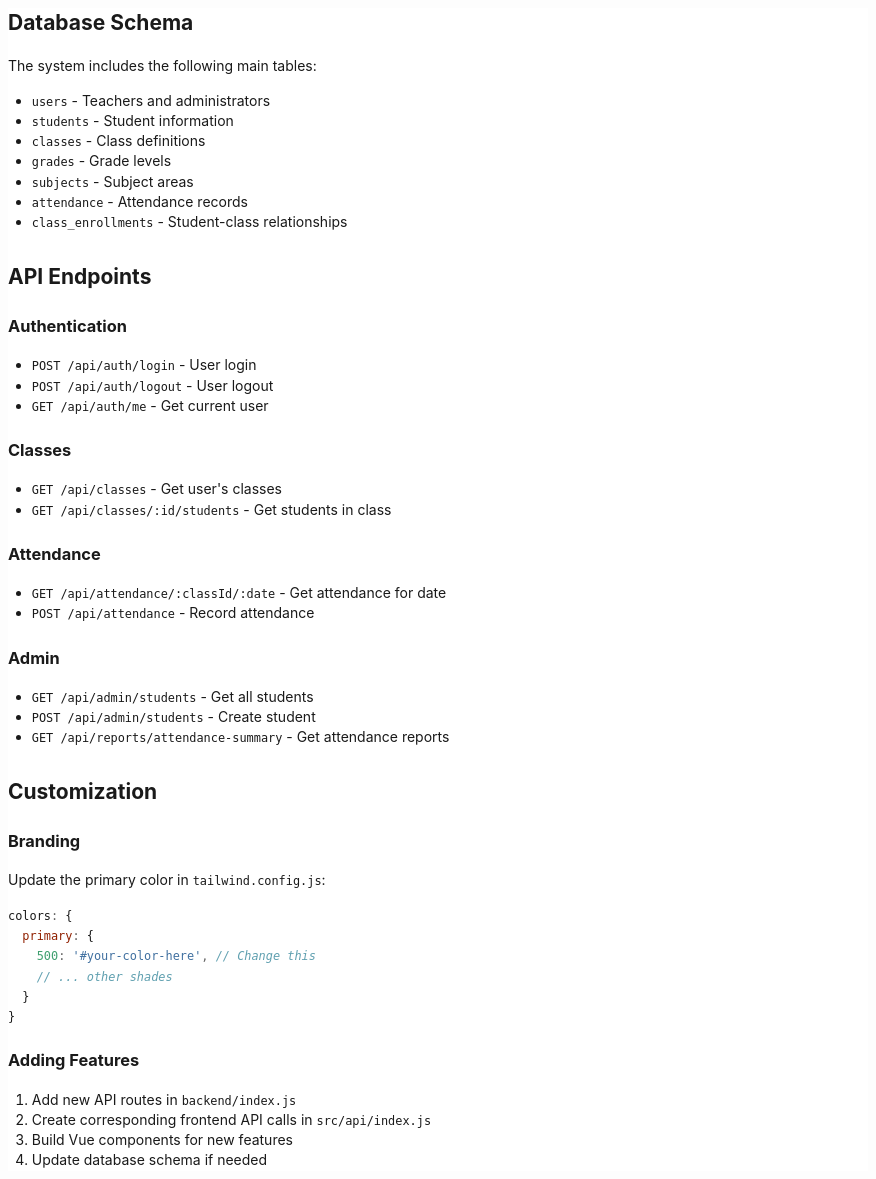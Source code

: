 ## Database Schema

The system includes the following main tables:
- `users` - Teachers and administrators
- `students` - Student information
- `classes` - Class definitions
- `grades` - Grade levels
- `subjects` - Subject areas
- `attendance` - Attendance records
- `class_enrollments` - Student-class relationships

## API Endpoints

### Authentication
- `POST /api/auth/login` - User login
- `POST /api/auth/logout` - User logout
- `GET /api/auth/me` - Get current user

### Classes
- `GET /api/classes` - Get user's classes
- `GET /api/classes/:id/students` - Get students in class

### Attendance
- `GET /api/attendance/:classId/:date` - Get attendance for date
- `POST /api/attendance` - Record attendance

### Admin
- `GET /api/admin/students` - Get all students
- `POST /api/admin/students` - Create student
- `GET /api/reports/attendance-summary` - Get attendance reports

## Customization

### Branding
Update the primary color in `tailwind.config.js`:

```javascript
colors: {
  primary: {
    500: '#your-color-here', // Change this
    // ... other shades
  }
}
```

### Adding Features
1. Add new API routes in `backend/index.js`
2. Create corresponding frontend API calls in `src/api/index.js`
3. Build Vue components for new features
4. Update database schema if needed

■ ■ ■ ■ ■ ■ ■

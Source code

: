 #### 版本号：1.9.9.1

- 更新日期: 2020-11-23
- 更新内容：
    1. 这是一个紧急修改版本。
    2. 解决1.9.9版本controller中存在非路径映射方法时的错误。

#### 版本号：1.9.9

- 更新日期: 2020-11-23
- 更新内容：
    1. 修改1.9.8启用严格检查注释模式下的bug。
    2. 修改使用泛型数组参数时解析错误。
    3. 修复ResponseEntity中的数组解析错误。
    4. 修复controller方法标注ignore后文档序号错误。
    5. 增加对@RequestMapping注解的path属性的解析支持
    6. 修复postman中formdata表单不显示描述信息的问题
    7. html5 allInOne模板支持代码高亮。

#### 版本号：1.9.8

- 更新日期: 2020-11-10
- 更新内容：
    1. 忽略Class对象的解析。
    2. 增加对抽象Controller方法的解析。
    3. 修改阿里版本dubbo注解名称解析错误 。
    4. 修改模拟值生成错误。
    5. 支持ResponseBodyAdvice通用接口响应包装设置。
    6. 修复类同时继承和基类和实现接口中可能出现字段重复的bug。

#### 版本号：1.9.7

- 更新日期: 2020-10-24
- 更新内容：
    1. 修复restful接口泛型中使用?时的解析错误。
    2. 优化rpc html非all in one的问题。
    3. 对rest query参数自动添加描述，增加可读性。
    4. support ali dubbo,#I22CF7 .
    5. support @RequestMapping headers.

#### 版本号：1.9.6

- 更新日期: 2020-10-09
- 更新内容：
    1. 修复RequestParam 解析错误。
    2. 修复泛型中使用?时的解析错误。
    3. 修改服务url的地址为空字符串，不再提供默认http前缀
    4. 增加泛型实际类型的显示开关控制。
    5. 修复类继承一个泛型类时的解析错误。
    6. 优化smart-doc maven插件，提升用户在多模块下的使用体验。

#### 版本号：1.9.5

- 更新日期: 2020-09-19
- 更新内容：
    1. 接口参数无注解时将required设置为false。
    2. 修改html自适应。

■ ■ ■ ■ ■ ■ ■

→ Exercise instructions
Only one stretch of the records above is wanted: the lines between the one holding "- Grade levels" and the one holding "4. Update database schema if needed", inclusive, reproduced exactly.

→ Response
- `grades` - Grade levels
- `subjects` - Subject areas
- `attendance` - Attendance records
- `class_enrollments` - Student-class relationships

## API Endpoints

### Authentication
- `POST /api/auth/login` - User login
- `POST /api/auth/logout` - User logout
- `GET /api/auth/me` - Get current user

### Classes
- `GET /api/classes` - Get user's classes
- `GET /api/classes/:id/students` - Get students in class

### Attendance
- `GET /api/attendance/:classId/:date` - Get attendance for date
- `POST /api/attendance` - Record attendance

### Admin
- `GET /api/admin/students` - Get all students
- `POST /api/admin/students` - Create student
- `GET /api/reports/attendance-summary` - Get attendance reports

## Customization

### Branding
Update the primary color in `tailwind.config.js`:

```javascript
colors: {
  primary: {
    500: '#your-color-here', // Change this
    // ... other shades
  }
}
```

### Adding Features
1. Add new API routes in `backend/index.js`
2. Create corresponding frontend API calls in `src/api/index.js`
3. Build Vue components for new features
4. Update database schema if needed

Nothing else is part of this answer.